Strictly speaking, the case does not apply to the NCAA. It is being tried in Oregon, which is in the federal courts' ninth circuit. The NCAA's place of business -- Kansas -- is in the 10th circuit.

"A decision by a court in the 10th circuit or the Supreme Court is the only decision that would bind us," Cole said. "A court here might look at a ruling in another circuit, but a ruling there would not bind us.

"However, we are obviously watching with interest. We want to be accommodating to student-athletes with disabilities and let them participate in athletics."

Can they really compete?

The accommodation of athletes with disabilities is not a topic that will go away any time soon.
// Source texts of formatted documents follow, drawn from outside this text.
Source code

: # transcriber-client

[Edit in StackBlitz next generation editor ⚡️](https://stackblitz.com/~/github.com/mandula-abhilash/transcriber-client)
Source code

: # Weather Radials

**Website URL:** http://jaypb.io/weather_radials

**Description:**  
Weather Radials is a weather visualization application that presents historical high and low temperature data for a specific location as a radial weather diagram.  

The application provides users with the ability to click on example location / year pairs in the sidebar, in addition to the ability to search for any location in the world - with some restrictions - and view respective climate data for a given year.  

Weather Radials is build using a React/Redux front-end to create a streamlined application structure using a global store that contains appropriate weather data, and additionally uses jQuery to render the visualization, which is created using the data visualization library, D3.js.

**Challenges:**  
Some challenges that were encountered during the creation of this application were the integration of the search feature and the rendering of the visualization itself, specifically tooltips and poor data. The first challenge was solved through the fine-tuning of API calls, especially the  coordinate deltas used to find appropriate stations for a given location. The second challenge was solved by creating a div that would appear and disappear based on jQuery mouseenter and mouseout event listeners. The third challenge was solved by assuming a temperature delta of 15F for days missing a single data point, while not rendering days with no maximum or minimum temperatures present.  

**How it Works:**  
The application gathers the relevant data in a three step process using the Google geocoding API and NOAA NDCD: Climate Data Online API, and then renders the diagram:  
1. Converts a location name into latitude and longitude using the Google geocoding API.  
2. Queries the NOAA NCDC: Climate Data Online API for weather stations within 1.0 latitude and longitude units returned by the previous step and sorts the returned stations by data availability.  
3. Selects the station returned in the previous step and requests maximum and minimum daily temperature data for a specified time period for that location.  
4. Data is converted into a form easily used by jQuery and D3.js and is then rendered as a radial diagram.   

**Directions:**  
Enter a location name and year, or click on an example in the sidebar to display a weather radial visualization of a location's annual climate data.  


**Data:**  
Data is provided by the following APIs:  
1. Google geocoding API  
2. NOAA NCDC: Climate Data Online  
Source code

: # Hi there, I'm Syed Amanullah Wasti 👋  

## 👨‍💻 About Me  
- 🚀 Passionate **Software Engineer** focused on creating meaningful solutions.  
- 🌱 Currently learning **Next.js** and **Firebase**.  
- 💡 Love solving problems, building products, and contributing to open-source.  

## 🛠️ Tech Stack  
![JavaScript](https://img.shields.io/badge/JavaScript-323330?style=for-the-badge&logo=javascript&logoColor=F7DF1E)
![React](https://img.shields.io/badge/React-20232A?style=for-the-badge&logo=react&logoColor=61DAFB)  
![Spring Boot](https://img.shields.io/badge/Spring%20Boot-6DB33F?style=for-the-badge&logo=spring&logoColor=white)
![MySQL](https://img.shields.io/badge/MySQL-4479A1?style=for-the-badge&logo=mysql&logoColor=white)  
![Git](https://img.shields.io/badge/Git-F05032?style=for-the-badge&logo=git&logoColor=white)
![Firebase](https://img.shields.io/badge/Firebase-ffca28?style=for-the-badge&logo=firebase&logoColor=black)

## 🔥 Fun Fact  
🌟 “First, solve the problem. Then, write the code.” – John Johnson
And the Martin case is not just an isolated incident. No matter what the judge in Oregon decides, athletes with disabilities have demonstrated that they can compete in several sports.
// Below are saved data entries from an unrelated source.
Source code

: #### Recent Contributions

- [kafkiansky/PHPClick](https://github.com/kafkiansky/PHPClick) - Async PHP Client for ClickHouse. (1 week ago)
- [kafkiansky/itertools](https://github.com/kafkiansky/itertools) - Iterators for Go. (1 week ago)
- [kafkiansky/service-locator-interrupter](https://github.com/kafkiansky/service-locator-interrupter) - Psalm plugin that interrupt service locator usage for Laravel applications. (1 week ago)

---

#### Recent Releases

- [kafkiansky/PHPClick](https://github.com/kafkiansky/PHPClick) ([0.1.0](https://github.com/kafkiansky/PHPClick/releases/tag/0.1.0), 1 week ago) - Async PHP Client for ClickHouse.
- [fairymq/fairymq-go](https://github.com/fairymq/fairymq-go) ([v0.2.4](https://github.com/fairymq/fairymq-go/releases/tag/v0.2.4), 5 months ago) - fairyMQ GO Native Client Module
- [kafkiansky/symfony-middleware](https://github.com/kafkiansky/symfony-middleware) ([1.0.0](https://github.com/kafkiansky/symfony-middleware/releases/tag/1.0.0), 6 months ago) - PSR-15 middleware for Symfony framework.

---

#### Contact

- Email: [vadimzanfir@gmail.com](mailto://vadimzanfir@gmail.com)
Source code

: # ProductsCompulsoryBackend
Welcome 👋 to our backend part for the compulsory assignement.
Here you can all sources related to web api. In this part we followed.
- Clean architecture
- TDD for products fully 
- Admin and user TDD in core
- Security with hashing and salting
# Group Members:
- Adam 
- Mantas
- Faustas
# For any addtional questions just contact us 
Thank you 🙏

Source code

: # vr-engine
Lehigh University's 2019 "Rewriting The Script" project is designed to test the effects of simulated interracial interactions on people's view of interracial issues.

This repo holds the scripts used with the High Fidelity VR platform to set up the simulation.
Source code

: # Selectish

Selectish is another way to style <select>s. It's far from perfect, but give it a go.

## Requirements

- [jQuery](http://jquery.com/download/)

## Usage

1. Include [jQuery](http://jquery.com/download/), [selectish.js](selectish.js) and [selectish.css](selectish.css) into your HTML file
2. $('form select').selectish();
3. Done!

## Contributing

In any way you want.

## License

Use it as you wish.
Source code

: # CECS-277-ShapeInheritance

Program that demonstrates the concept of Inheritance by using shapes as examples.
Can't think of any athletes who have overcome disabilities to compete at the highest level? How about Jim Abbott, a University of Michigan alumnus who was born without a right hand and still became a major league pitcher with the New York Yankees?
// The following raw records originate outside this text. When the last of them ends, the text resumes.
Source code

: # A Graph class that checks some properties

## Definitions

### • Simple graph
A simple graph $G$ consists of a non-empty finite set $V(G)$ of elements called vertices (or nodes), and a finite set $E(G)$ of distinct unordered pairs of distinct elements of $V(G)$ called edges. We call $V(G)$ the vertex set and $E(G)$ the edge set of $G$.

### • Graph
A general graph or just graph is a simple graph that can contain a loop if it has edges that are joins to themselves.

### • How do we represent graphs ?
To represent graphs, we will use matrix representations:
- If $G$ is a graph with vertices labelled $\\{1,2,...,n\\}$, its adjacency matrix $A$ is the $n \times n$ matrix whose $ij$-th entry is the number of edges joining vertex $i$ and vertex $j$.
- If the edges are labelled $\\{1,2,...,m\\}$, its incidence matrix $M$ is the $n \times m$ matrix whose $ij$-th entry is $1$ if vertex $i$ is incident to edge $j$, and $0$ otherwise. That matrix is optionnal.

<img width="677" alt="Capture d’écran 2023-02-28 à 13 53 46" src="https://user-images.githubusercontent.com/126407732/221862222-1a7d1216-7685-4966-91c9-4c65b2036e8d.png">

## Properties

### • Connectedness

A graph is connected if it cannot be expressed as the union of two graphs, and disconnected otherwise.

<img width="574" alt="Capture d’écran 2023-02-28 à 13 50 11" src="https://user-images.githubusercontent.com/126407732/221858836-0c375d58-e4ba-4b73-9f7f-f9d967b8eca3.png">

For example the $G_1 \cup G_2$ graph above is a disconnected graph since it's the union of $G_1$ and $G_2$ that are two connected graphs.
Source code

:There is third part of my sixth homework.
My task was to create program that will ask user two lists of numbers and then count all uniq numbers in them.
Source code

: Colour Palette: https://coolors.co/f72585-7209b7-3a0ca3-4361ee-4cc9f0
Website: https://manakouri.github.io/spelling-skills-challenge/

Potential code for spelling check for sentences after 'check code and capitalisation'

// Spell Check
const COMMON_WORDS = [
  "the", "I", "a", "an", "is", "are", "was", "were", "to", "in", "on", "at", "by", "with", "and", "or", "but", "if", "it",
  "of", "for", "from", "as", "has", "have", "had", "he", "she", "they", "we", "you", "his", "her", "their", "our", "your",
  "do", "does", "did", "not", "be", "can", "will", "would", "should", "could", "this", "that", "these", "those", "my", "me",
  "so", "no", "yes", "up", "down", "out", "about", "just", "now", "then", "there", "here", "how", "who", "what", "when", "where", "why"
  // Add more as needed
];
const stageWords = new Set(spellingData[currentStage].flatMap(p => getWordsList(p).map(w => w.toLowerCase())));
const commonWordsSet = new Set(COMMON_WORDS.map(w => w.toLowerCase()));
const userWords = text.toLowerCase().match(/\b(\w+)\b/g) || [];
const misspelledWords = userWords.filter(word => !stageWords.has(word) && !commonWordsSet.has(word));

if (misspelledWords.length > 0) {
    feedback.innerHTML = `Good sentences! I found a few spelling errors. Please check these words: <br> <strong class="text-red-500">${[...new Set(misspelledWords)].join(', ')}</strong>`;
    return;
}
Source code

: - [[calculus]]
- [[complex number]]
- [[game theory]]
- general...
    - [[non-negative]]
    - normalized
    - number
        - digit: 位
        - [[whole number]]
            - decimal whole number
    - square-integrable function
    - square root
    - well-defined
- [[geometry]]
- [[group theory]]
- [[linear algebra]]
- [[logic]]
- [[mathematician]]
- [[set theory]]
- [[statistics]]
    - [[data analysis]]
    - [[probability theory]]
How about swimmer Tom Dolan, another Michigan graduate, who won a gold medal in the 400-meter individual medley at the 1996 Olympic Games in Atlanta despite having asthma and a windpipe half the size of most adults?

Or how about Ronda Miller, a deaf athlete from Gallaudet University who was named an honorable mention all-American last year in basketball and who holds the NCAA Division III women's volleyball record for most kills in a season?

As laws and attitudes regarding disabilities have changed, some children with disabilities are beginning to play sports at an early age like their able-bodied counterparts.

With the educational philosophy of inclusion, where children with disabilities go to public schools with children who don't have disabilities, the doors to basketball and track have opened along with the doors to calculus and advanced literature.

Also, organizations dedicated to promoting athletics for the disabled now exist for virtually every major disability you can name. The existence of those organizations has resulted in the development of elite competition for disabled athletes.

The most famous of those competitions is the Paralympic Games, which are recognized by the International Olympic Committee and historically have been held in the same host country or city as the Olympics. The Barcelona Games drew a record attendance of more than 1.5 million spectators.

Some groups, like the United States Association of Blind Athletes (USABA), have members who have served as alternates on U.S. Olympic teams and have won medals against athletes without disabilities.

One of their members, Marla Runyon, is one of the top 10 U.S. women in the pentathlon. At the 1996 U.S. Olympic Trials, Runyon, who is legally blind, didn't make the team, but she set a record in the women's 800-meter run portion of the pentathlon.

There are elite deaf athletes in the highest levels of competition in practically every sport. Many athletes who compete against them never even know their competitors are deaf.

Often, only the referees need to know so they won't penalize deaf athletes for not stopping play when the whistle blows. The athlete's coaches and teammates use visual signals to let them know when to discontinue play.

Most deaf athletes require little accommodation, said Steve Feit, sports information director at Gallaudet. "These players don't think there's anything strange about not being able to hear," he said, "and they don't think they're at a disadvantage."

Gallaudet's student-athletes compete at the varsity level in Division III against hearing athletes in baseball, men's and women's basketball, cross country, men's soccer, softball, women's swimming, men's and women's tennis, men's and women's indoor and outdoor track, volleyball, and wrestling. Gallaudet's football team dropped to club level three years ago, but it still plays hearing athletes, and it's still popular with both the athletes and the fans, Feit said.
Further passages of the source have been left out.